Ahmed Abdallah Sambi, the former president of the Comoros, was on trial in absentia for high treason, and prosecutors there on Thursday asked for a life sentence.
Sambi, 64, the fierce rival of the present president Azali Assoumani, is accused of selling Comorian passports to stateless people residing in Gulf countries.
“He betrayed the mission entrusted to him by the Comorians,” said public prosecutor Ali Mohamed Djounaid before the elite State Security Court.
For Sambi, who will be sentenced on November 29, he wanted life in jail.
A rule authorizing the sale of passports at exorbitant prices was passed in 2008 by Sambi, the leader of the tiny Indian Ocean archipelago from 2006 to 2011.
“They gave thugs the right to sell Comorian nationality like we would sell peanuts,” said Togolese lawyer Eric Emmanuel Sossa, who is sitting on the prosecution bench.
The former boss is charged with using the scam to steal millions of dollars.
However, Sambi’s French attorney, Jean-Gilles Halimi, claimed that there is no proof of this money and that “no account has been located.”
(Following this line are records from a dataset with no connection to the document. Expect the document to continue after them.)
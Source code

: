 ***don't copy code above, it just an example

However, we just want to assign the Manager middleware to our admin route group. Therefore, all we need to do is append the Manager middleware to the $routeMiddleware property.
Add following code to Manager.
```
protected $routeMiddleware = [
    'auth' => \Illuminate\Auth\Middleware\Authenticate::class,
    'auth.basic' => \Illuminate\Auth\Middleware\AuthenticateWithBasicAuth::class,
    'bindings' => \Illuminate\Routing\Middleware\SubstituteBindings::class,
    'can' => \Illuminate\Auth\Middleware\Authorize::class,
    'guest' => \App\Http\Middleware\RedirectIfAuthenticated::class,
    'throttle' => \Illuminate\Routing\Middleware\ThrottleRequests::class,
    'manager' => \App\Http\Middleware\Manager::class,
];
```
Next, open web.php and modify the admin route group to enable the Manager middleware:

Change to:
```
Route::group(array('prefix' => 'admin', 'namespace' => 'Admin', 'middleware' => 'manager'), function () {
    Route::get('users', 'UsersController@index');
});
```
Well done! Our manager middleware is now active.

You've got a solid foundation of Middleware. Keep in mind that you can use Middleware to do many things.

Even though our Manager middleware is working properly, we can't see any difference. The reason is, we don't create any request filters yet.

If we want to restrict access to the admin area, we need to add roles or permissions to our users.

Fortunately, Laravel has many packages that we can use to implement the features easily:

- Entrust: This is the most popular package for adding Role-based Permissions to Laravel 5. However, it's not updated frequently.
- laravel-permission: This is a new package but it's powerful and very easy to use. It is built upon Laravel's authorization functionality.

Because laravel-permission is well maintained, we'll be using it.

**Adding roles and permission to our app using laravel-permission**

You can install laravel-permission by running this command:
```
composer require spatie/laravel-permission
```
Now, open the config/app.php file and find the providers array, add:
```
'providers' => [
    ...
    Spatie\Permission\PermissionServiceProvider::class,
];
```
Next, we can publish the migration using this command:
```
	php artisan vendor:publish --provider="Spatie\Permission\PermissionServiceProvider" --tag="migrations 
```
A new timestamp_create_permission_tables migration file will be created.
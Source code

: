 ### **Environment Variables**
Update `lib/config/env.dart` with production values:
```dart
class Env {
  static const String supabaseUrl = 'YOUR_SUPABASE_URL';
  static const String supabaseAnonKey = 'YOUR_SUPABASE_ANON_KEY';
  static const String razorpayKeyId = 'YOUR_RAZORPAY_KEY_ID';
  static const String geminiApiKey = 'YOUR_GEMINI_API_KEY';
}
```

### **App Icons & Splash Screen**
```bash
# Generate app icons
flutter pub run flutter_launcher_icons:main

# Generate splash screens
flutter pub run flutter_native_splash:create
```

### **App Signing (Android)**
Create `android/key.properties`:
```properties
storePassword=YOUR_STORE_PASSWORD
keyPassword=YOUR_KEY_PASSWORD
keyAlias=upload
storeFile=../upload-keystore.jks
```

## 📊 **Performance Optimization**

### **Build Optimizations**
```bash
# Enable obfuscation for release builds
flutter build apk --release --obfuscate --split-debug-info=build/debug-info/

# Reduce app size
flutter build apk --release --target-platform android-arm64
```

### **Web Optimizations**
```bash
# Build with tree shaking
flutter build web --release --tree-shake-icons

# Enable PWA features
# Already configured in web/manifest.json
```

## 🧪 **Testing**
Sambi declined to go to the trial because his attorneys claimed there was no assurance he would be treated fairly.
He didn’t show up until Monday, when his attorneys asked the judge to step aside because he had previously served on the committee that decided to indict him.
Sambi has already spent four years behind bars and was originally placed under house arrest for disturbing public order.
In the so-called “economic citizenship” affair, three months later he was placed in pre-trial prison for embezzlement, corruption, and forgery.
After that, he was accused of high treason.
Bashar Kiwan, a French-Syrian businessman who was one of the defendants, claimed that the government was trying to persuade him to testify against the former president in exchange for a pardon.
The presidency has officially refuted these claims, but the defense has told AFP that it intends to file a complaint alleging witness tampering.
Since their independence from France in 1975, the Comoros islands of Anjouan, Grande Comore, and Moheli have been plagued by political unrest, including about 20 coups or attempted coups.